WHAT NEEDS TO BE DONE
Every line of the entries that holds the word "tabular" is to be copied.

Stored data entries:
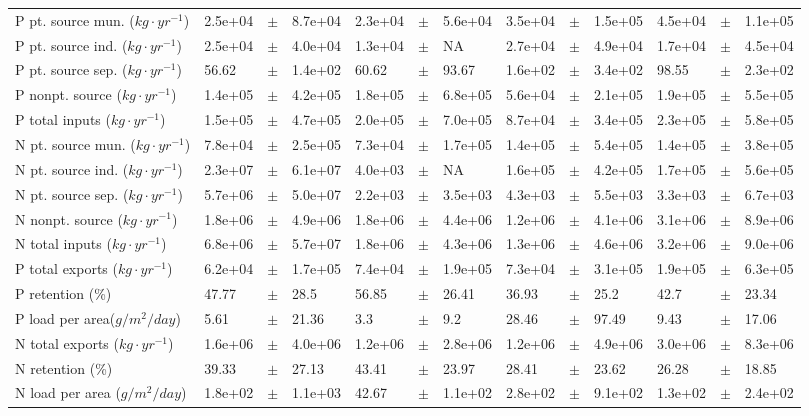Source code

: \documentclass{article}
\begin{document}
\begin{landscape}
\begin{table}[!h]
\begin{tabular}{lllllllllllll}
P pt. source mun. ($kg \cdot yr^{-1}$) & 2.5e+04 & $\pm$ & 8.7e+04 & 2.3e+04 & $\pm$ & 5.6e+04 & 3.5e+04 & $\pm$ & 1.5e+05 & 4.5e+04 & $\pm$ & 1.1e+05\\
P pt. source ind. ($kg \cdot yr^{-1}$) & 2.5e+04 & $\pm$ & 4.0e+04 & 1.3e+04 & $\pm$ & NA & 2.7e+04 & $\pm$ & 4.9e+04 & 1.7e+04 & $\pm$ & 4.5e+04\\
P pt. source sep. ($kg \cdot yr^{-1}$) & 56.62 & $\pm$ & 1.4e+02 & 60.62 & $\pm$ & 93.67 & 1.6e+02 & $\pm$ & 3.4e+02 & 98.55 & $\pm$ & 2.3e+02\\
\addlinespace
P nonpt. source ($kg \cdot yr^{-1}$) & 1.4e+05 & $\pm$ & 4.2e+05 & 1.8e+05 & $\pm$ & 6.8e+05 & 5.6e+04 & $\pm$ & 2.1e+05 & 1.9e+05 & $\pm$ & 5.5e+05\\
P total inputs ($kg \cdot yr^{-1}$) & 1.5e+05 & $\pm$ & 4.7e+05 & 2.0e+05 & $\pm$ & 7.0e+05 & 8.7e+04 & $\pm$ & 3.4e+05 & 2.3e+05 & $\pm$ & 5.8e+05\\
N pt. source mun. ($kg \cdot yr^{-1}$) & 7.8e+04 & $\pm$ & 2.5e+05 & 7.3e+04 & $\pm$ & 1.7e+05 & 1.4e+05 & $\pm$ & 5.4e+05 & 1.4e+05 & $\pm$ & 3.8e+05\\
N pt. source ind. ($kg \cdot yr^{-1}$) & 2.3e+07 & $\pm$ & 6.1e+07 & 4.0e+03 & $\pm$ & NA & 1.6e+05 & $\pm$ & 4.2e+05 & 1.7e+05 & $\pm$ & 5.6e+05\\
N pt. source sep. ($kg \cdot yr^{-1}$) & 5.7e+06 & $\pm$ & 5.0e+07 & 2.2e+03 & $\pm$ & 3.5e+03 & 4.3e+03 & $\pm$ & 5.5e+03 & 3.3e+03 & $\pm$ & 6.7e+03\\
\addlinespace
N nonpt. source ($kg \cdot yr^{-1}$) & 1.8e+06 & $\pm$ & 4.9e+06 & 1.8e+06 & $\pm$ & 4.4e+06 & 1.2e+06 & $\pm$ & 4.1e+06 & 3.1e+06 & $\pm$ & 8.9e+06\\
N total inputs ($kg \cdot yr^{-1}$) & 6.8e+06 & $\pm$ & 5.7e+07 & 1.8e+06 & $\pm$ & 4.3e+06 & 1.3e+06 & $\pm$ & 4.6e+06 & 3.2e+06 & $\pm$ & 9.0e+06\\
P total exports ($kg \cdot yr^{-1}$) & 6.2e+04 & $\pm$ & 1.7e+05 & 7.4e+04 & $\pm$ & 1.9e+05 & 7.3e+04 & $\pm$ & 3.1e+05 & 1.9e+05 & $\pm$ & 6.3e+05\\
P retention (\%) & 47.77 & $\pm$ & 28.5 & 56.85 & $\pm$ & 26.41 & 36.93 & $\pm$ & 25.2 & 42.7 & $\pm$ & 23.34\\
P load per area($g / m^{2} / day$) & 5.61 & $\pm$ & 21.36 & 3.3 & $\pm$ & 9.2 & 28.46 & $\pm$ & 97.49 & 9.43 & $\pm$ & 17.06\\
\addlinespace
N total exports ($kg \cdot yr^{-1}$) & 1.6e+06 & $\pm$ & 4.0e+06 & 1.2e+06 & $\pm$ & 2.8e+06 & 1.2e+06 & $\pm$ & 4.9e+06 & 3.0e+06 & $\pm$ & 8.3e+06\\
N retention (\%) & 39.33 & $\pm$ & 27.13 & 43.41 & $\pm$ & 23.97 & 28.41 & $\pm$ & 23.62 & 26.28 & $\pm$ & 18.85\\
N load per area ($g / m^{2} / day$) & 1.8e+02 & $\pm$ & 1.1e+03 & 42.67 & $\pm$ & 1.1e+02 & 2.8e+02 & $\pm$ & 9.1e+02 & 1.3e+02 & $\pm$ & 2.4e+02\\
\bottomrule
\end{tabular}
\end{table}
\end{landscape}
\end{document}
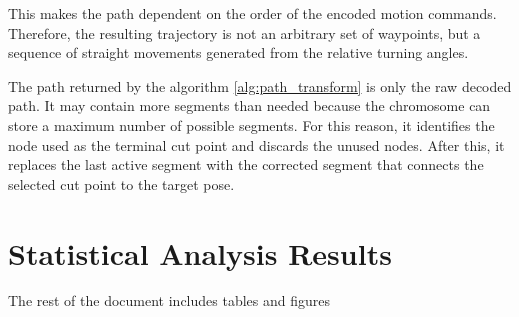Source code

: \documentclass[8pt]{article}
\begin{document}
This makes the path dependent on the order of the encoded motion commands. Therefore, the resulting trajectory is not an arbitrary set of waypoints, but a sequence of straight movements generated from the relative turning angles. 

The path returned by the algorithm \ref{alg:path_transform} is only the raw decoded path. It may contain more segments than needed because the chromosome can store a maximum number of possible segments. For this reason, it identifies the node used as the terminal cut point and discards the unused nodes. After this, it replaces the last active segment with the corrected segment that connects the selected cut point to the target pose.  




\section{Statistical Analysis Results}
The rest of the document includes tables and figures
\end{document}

* * *

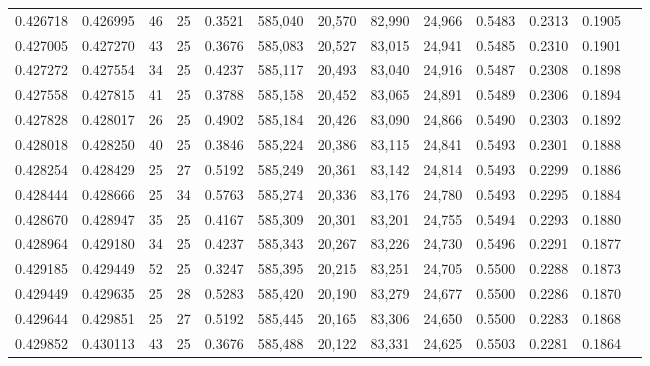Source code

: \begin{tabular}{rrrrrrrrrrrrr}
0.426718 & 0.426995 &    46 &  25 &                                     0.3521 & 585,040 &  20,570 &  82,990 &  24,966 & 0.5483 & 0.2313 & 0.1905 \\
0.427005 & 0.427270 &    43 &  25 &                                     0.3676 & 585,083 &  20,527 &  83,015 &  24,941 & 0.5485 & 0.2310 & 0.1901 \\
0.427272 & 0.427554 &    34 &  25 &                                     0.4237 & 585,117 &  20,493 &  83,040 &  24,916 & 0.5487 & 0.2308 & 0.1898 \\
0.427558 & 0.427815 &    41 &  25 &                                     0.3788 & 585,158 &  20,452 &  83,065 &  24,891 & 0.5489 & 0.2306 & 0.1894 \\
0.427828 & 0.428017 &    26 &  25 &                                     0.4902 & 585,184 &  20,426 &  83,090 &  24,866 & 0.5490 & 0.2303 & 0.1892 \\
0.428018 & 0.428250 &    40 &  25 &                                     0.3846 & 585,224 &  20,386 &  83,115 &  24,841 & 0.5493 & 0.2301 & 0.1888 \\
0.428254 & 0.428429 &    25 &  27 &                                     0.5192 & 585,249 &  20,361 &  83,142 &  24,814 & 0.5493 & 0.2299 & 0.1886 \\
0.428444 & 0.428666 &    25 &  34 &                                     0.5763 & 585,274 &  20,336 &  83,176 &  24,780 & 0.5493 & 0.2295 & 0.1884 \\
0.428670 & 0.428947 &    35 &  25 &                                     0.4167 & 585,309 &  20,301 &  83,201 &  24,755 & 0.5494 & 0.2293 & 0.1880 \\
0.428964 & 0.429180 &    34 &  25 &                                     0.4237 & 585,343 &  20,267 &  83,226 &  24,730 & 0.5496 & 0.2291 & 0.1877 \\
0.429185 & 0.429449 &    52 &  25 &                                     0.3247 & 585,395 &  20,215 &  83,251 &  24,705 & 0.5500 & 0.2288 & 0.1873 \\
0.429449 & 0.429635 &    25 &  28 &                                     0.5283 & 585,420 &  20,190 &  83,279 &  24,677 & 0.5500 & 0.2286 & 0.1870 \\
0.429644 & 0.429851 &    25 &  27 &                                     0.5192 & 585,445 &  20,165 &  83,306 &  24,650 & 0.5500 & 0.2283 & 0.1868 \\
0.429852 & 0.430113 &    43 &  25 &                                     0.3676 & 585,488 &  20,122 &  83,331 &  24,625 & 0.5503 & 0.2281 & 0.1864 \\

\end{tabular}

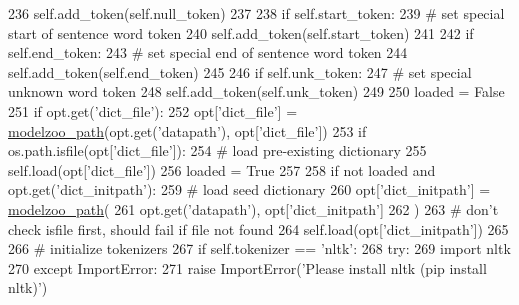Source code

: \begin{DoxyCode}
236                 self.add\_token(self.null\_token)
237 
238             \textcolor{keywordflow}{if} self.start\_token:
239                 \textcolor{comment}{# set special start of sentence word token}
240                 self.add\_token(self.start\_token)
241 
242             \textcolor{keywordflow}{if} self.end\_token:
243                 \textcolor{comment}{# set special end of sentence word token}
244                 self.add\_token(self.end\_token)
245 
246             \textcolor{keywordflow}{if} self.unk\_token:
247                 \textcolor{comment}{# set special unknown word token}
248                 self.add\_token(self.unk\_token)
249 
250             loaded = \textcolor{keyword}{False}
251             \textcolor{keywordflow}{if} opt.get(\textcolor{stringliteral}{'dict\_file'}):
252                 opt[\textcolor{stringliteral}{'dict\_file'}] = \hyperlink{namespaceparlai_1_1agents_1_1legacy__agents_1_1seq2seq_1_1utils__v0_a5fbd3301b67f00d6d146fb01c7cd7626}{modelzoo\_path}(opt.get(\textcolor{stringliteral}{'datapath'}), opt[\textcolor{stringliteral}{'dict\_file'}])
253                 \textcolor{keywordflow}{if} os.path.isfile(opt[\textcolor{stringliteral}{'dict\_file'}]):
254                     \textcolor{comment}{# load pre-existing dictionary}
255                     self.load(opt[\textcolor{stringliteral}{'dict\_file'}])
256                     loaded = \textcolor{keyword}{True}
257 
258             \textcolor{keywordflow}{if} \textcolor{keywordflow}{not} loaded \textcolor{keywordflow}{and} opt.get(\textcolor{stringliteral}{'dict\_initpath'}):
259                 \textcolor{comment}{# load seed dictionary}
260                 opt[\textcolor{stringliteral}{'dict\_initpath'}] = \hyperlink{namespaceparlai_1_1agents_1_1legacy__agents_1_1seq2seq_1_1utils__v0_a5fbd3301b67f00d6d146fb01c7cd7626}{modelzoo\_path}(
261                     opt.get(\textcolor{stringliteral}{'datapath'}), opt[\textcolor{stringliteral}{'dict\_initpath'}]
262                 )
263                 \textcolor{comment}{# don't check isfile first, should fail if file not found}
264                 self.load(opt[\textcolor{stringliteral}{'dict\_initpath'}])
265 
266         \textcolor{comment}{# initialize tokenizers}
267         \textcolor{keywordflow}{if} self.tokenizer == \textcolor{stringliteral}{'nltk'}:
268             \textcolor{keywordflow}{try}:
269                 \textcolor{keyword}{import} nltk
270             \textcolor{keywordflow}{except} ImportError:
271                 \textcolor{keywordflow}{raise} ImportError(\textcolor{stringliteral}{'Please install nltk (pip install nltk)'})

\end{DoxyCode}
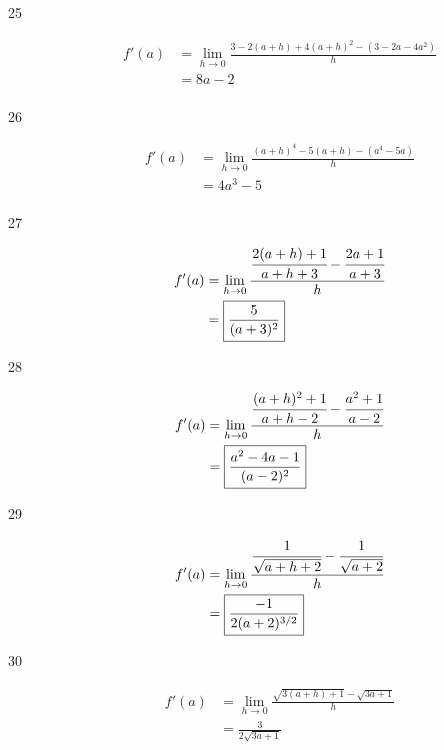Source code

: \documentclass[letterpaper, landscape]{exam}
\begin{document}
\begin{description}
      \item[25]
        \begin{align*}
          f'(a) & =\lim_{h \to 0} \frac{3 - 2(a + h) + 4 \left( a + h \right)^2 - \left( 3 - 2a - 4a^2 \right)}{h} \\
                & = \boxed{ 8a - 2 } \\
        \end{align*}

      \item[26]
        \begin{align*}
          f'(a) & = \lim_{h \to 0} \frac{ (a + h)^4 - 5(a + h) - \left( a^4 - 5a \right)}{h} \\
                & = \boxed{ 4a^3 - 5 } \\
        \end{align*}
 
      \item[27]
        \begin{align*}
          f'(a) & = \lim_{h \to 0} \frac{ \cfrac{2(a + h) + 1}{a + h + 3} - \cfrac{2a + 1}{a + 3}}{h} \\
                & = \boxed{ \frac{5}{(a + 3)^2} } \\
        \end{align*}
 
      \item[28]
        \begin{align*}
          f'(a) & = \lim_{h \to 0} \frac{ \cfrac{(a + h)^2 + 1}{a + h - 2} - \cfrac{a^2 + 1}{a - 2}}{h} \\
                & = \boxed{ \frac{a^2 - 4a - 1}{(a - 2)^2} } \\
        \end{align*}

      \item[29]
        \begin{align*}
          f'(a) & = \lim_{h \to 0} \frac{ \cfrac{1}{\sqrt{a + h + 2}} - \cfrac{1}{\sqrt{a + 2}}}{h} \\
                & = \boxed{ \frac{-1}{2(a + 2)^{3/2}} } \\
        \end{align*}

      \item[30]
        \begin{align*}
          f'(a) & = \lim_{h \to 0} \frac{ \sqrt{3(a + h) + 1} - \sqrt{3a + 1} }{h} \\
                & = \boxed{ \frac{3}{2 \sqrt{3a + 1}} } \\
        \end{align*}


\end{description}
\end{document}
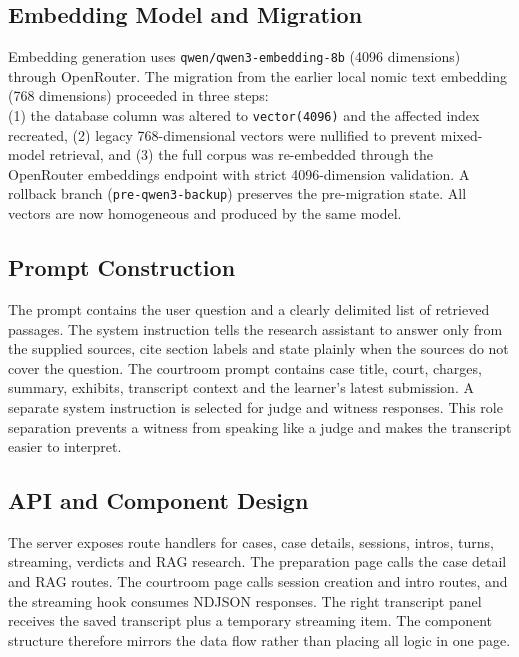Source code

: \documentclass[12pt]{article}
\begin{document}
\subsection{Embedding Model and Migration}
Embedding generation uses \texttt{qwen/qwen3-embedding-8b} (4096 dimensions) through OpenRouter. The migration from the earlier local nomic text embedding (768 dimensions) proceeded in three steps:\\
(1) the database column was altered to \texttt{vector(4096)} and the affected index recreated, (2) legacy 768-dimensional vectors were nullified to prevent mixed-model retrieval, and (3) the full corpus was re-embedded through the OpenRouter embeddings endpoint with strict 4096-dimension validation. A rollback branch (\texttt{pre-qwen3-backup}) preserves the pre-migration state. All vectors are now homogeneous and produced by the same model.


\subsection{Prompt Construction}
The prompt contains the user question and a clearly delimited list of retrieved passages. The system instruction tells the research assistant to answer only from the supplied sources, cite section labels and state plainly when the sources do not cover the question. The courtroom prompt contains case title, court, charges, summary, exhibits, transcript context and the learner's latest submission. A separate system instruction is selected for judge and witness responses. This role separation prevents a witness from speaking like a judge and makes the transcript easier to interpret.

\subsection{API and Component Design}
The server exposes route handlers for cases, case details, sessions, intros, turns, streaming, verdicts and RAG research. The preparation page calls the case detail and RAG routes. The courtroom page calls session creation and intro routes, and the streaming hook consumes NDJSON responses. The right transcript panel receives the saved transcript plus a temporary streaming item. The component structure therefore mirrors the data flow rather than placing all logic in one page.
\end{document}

SOLVED PROBLEM
\begin{tabular}{lllllllllllll}
\end{tabular}
: \begin{tabular}{rrrrrrrrrrrrr}
\end{tabular}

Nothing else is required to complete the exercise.